# Crappie Fishing ?



## Barrett (Jun 6, 2005)

Any one been crappie fishing yet? Too early? What Yall think?


----------



## blemoine (Feb 10, 2010)

I haven't been this winter but my experience when fishing for crappie in the winter is rough but you can still catch them. Look at the map and locate any sharp main lake drop. You want the drop to be about 15-20 feet deep and drop down into the channel very abruptly, of course they like ledges. Also there should be very shallow water nearby, and of course look for bait in the area.

Good luck!


----------



## waterspout (May 21, 2004)

to answer your Question,, yes! up creeks along with the sandies. it starting but this mid week front will be a stall for a few days.


----------



## wshniwasfshn (Oct 14, 2010)

Check out the reports on here from some older dates and you will def find what your looking for. The guys on LL have been doing well recently..


----------



## slabseaker (Dec 7, 2009)

the winter is the best time for it...from fall to spring..... believe me....SS


----------



## Lonestar Proud (Oct 26, 2010)

It's never "too early" for crappie, you can catch em year round. If you meant is it too early for them to be on beds, yes it's too early for that. 

-LP


----------



## CmackR56 (May 30, 2009)

What's that Longhorn doing defacing the cowling of that Mercury Russ? Gig em!!!!


----------



## Lonestar Proud (Oct 26, 2010)

CmackR56 said:


> What's that Longhorn doing defacing the cowling of that Mercury Russ? Gig em!!!!


LOL!!! It matches the one in the back window of my F-250 Charlie!


----------



## CmackR56 (May 30, 2009)

Graffiti, I say! Can't poke out my chest too much after the whoopin LSU put on us last night though


----------



## slabnabbin (May 25, 2010)

This is the best time to crappie fish in my opinion. Here's a few pics from November took the last part of December off to deer hunt. Fish channels in 15 -20 feet of water over brush.

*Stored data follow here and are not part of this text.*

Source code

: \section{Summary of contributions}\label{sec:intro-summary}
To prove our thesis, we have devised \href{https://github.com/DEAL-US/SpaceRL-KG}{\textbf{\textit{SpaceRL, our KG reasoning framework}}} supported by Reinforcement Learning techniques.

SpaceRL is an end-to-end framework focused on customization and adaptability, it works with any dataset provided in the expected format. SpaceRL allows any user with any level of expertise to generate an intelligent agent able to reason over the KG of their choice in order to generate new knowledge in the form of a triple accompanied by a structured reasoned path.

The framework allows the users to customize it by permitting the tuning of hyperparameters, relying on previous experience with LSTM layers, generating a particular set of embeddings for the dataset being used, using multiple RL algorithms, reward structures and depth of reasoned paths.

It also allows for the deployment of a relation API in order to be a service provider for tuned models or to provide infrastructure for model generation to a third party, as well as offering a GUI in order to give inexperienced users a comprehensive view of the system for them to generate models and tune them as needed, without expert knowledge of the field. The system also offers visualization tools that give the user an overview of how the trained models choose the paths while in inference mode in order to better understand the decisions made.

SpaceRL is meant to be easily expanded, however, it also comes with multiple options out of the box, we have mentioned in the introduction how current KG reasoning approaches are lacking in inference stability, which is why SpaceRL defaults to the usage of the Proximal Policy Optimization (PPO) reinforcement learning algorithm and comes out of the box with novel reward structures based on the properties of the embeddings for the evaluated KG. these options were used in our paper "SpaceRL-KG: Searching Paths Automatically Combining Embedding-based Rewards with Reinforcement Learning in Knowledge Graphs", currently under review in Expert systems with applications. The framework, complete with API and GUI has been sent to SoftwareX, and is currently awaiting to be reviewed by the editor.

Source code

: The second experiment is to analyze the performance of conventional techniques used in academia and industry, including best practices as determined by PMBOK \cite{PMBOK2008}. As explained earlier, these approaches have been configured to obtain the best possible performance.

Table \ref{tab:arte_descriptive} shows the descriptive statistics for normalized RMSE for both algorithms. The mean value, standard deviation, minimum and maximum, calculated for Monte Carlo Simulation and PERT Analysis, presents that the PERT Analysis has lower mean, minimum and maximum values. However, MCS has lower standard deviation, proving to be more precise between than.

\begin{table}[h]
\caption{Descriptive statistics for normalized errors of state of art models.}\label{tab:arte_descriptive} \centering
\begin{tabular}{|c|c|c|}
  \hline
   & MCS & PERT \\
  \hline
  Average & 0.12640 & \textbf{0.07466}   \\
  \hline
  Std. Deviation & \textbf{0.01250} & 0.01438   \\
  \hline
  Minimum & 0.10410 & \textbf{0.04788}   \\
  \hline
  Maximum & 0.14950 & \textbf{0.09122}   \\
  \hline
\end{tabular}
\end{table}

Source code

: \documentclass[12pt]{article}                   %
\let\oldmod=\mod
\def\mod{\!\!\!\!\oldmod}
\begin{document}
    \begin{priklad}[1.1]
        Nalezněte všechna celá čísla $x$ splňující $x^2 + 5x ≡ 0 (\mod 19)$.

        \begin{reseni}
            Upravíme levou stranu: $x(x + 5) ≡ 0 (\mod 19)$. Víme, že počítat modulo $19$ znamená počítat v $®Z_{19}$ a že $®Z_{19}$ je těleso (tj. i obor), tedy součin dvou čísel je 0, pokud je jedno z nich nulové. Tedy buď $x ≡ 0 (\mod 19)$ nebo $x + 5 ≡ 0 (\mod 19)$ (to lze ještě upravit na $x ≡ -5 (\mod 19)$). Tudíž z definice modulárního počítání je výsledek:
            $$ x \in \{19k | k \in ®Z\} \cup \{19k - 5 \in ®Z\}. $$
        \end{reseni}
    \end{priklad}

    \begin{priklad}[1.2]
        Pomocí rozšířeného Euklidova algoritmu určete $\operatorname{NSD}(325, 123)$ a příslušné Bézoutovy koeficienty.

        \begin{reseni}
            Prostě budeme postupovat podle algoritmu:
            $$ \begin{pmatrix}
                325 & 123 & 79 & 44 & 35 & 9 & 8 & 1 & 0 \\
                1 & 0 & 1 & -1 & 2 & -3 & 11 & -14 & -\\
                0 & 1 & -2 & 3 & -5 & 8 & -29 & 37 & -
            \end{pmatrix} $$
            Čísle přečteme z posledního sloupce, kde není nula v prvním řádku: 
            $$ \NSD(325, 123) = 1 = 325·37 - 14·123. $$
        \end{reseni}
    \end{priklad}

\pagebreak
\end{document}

Pics always get me out on the lake!


----------



## Lookinforfish (Jan 7, 2011)

I was out on Rayburn yesterday. We were lookin for crappie as well. Fished out of Hanks Creek, in and around stumps in Deer Stand area, but only managed to scratch out 7 crappie with minnows. I know people were having luck under the 103 bridge where the river comes under it. I have been told they are in river bends to the north, but I do not understand fish finders and dont know Rayburn well enough so I have a tough time finding them. 

If someone is willing to share places (gps coordinates would be nice), I will do the same. This is really my first boat and my first fish finder so it is all baffling to me at the moment. But I am learning, and hopefully by the years end, I will figure it all out and have some places marked to find them.


----------



## mule29 (Feb 8, 2006)

how was the ramp at Hanks with the water so low?


----------



## atcfisherman (Oct 5, 2006)

Lookinforfish said:


> I was out on Rayburn yesterday. We were lookin for crappie as well. Fished out of Hanks Creek, in and around stumps in Deer Stand area, but only managed to scratch out 7 crappie with minnows. I know people were having luck under the 103 bridge where the river comes under it. I have been told they are in river bends to the north, but I do not understand fish finders and dont know Rayburn well enough so I have a tough time finding them.
> 
> If someone is willing to share places (gps coordinates would be nice), I will do the same. This is really my first boat and my first fish finder so it is all baffling to me at the moment. But I am learning, and hopefully by the years end, I will figure it all out and have some places marked to find them.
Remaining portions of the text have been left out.